Activity:
All lines before the one containing "The same way, one", plus that line itself, are to be printed exactly as they appear below.

Data to process:

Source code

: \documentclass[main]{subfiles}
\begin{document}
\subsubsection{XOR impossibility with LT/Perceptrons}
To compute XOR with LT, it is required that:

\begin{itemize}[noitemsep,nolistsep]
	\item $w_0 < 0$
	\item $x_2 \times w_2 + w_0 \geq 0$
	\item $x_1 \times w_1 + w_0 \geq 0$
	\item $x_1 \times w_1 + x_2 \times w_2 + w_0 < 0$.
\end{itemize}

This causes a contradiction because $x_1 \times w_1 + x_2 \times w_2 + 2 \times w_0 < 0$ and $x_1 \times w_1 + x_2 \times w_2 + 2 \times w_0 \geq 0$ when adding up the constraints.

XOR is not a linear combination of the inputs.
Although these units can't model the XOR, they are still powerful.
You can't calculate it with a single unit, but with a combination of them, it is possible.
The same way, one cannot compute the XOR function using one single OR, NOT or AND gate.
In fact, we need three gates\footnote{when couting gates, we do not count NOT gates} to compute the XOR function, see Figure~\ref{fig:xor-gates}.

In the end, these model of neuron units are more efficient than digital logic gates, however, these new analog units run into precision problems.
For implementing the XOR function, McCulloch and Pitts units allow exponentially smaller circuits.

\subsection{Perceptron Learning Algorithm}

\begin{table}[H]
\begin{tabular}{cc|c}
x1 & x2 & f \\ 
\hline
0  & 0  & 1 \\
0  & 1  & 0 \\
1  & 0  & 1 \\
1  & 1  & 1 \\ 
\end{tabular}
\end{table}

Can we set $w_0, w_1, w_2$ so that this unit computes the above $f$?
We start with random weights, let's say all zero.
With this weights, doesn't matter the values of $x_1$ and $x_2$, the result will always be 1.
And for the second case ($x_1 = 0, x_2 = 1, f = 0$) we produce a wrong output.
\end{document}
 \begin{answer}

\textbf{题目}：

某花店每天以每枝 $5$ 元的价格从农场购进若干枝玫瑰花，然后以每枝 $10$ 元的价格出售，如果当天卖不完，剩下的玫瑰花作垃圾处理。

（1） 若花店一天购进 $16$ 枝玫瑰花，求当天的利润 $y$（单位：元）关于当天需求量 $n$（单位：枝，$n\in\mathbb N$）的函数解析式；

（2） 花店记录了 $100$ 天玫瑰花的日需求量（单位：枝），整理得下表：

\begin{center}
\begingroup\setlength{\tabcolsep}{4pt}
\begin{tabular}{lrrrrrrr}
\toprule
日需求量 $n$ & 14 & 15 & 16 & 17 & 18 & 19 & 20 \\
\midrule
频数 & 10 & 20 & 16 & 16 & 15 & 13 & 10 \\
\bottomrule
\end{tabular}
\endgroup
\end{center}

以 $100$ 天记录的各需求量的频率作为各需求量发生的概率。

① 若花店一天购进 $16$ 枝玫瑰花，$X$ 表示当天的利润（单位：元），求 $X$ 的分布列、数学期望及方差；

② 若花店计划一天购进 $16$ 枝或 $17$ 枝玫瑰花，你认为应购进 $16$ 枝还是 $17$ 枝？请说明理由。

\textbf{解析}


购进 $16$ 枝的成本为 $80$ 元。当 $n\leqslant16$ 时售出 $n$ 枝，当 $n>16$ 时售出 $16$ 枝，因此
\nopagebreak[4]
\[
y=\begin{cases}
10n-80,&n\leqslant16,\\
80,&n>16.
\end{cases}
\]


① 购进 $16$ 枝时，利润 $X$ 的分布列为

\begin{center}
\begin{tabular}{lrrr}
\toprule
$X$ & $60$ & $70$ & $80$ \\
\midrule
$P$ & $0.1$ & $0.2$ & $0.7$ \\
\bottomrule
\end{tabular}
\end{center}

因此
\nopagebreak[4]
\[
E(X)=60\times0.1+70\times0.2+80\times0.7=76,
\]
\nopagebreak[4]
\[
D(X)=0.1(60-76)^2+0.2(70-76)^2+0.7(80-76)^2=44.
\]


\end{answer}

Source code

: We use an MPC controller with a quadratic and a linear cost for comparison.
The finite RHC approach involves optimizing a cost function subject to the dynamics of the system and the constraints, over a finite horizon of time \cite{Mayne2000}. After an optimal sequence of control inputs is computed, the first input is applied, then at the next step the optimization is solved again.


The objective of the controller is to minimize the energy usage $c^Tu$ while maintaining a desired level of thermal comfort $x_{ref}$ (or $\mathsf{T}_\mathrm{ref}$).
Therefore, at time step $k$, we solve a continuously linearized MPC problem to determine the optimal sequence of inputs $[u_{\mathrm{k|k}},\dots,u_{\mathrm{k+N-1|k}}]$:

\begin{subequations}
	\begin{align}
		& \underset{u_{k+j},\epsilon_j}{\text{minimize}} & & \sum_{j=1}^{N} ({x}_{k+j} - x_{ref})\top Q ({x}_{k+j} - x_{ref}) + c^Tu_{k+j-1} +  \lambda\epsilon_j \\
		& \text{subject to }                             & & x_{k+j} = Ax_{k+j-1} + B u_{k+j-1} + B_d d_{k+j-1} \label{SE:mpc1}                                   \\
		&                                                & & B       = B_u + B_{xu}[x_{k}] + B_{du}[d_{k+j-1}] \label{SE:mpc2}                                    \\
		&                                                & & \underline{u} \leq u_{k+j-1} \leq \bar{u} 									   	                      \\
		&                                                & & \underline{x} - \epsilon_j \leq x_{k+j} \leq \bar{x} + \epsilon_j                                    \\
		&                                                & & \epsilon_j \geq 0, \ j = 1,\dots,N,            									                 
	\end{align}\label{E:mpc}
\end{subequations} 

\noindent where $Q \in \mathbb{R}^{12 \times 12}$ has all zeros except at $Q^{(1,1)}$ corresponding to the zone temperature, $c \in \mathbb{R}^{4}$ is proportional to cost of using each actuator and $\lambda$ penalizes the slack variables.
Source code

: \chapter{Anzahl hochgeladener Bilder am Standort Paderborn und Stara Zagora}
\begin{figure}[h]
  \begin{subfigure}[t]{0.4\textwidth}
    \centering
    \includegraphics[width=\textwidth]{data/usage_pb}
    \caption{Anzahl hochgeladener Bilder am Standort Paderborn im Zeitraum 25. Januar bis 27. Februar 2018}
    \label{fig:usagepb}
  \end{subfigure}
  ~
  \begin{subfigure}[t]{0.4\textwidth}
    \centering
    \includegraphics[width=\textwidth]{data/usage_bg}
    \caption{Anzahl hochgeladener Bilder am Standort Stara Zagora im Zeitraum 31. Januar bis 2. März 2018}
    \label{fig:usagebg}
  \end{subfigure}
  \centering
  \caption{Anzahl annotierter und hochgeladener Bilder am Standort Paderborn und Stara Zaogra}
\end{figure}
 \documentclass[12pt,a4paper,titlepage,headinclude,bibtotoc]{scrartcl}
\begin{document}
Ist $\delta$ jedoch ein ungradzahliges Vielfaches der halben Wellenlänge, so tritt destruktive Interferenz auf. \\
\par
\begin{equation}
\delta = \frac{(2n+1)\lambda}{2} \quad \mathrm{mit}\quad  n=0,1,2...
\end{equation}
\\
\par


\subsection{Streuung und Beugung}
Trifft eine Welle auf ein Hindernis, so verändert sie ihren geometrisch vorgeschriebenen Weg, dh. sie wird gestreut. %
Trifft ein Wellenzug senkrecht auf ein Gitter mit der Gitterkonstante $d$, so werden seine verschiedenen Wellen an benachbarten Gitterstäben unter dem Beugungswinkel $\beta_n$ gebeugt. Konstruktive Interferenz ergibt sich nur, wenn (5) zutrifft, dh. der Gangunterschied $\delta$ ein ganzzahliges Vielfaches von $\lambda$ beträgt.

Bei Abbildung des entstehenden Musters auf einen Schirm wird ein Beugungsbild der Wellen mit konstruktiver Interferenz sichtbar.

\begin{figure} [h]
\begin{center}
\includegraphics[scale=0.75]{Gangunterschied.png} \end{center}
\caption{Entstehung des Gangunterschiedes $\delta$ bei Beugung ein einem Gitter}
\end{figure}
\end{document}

Task answer:
Source code

: \documentclass[main]{subfiles}
\begin{document}
\subsubsection{XOR impossibility with LT/Perceptrons}
To compute XOR with LT, it is required that:

\begin{itemize}[noitemsep,nolistsep]
	\item $w_0 < 0$
	\item $x_2 \times w_2 + w_0 \geq 0$
	\item $x_1 \times w_1 + w_0 \geq 0$
	\item $x_1 \times w_1 + x_2 \times w_2 + w_0 < 0$.
\end{itemize}

This causes a contradiction because $x_1 \times w_1 + x_2 \times w_2 + 2 \times w_0 < 0$ and $x_1 \times w_1 + x_2 \times w_2 + 2 \times w_0 \geq 0$ when adding up the constraints.

XOR is not a linear combination of the inputs.
Although these units can't model the XOR, they are still powerful.
You can't calculate it with a single unit, but with a combination of them, it is possible.
The same way, one cannot compute the XOR function using one single OR, NOT or AND gate.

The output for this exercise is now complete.